Why you should be supporting your local athletes
Alex Lee delves into the benefits of watching amateur sports as a more sustainable and intimate alternative to professional sports
As someone who used to spend extensive amounts of time watching professional sports, I have recently felt increasingly uneasy about my enthusiasm for prominent sporting events. Admittedly, a lot of the short-form media I consume is still made up of elite athletes running at speeds I can hardly comprehend, aesthetic rowing reels featuring international rowers, or just some sort of elite sports highlight. However, the days when I would spend entire weekends watching Six Nations rugby and maintain an active interest in professional sports are over. Now, you’re more likely to find me on the bank of the Cam waiting to spot the next Corpus boat race.
“Professional sports do not exist in a realm independent from considerations of environmental justice”
In treating sports as a form of escapism, they can easily avoid accountability from very real issues. Professional sports do not exist in a realm independent from considerations of environmental justice, yet people too easily turn a blind eye towards these. One such consideration is frequent flight, which often slips under our noses in the context of the sporting industry. The 2024 calendar is completely packed with professional sporting events across the globe: 24 F1 races, 15 Diamond League athletics meets, 19 ATP and WTA 1000 tennis tournaments – the list goes on. As a result, professional athletes are constantly travelling by air to their next venue with minimal pushback. While we drink from paper straws, they are flying dozens of times a year to attend competitions.

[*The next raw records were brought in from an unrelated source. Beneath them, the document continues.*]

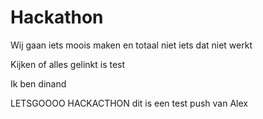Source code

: # Hackathon
Wij gaan iets moois maken en totaal niet iets dat niet werkt


Kijken of alles gelinkt is test

Ik ben dinand

LETSGOOOO HACKACTHON dit is een test push van Alex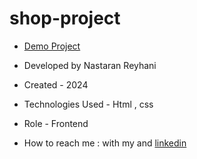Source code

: # shop-project


- [Demo Project](https://nastaran-reyhani.github.io/shop-project/)

- Developed by Nastaran Reyhani

- Created - 2024

- Technologies Used - Html , css 

- Role - Frontend

- How to reach me : with my and [linkedin](https://www.linkedin.com/in/nastaran-reyhani-905b81337)
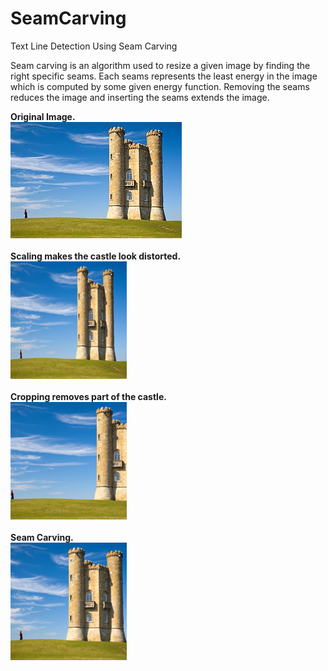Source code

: # SeamCarving
Text Line Detection Using Seam Carving <br/>

Seam carving is an algorithm used to resize a given image by finding the right specific seams. Each seams represents the least energy in the image which is computed by some given energy function. Removing the seams reduces the image and inserting the seams extends the image. <br/>


**Original Image.** <br/>
![](/sample/Broadway_tower.jpg) <br/>
<br />
**Scaling makes the castle look distorted.** <br/>
![](/sample/Broadway_tower_scale.png) <br/>
<br />
**Cropping removes part of the castle.** <br/>
![](/sample/Broadway_tower_cropped.png) <br/>
<br />
**Seam Carving.** <br/>
![](/sample/Broadway_tower_Seam_Carving.png) <br/>
<br />


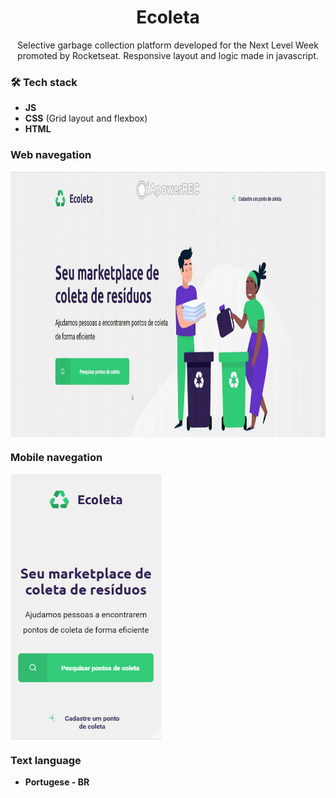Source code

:<h1 align="center">
Ecoleta</h1>
 
<p align="center">
Selective garbage collection platform developed for the Next Level Week promoted by Rocketseat. Responsive layout and logic made in javascript.</p> 


### 🛠 Tech stack
- **JS**  
- **CSS** (Grid layout and flexbox)  
-  **HTML**

### Web navegation
<img src="https://github.com/jpm4rtinss/SiteEcoleta/blob/master/readmeweb.gif" alt="home web"  height="425" align="center">

### Mobile navegation
<img src="https://github.com/jpm4rtinss/SiteEcoleta/blob/master/extras-aula-1/homemobreadme.PNG" alt="home web"  height="425" align="center">


### Text language
- **Portugese - BR**
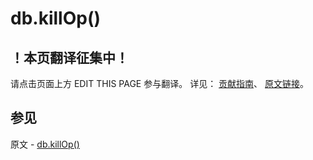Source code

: # db.killOp()

## ！本页翻译征集中！

请点击页面上方 EDIT THIS PAGE 参与翻译。
详见：
[贡献指南]( https://github.com/JinMuInfo/MongoDB-Manual-zh/blob/master/CONTRIBUTING.md )、
[原文链接](  https://docs.mongodb.com/manual/reference/method/db.killOp/  )。

## 参见

原文 - [db.killOp()]( https://docs.mongodb.com/manual/reference/method/db.killOp/ )

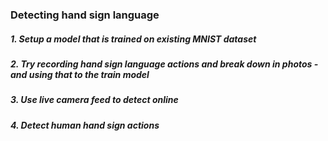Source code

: ### Detecting hand sign language

##### 1. Setup a model that is trained on existing MNIST dataset
##### 2. Try recording hand sign language actions and break down in photos - and using that to the train model
##### 3. Use live camera feed to detect online
##### 4. Detect human hand sign actions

Not only do constant international competitions require athletes to travel long distances ridiculously frequently, but they take away from the uniqueness of the big competitions – the World Cups, World Championships and Olympics of the sporting world. I do not wish to see the decline of these special occasions, as they encapsulate what international sporting events should be. However, bringing together the best athletes from across the world to compete on a special occasion loses its niche if these very same athletes are already competing against each other every other week and racking up air mileage while doing so.
The sad reality is that the professional sports industry, in its current state, encourages excessive consumption without accountability, which sports enthusiasts should be more aware of. On the bright side, the solution is remarkably simple – watching more amateur sports instead. Whether it’s through a university, college or local sports club, there are countless opportunities to watch sporting events without the flaws of professional sports. The UK boasts around 150,000 grassroots sports clubs and Cambridge University alone offers over 70 different sports, many of which hold frequent home fixtures. To top this off, amateur sports are (almost) always free to watch.
“Amateur sports are often highly competitive and can make a nail-biting watch”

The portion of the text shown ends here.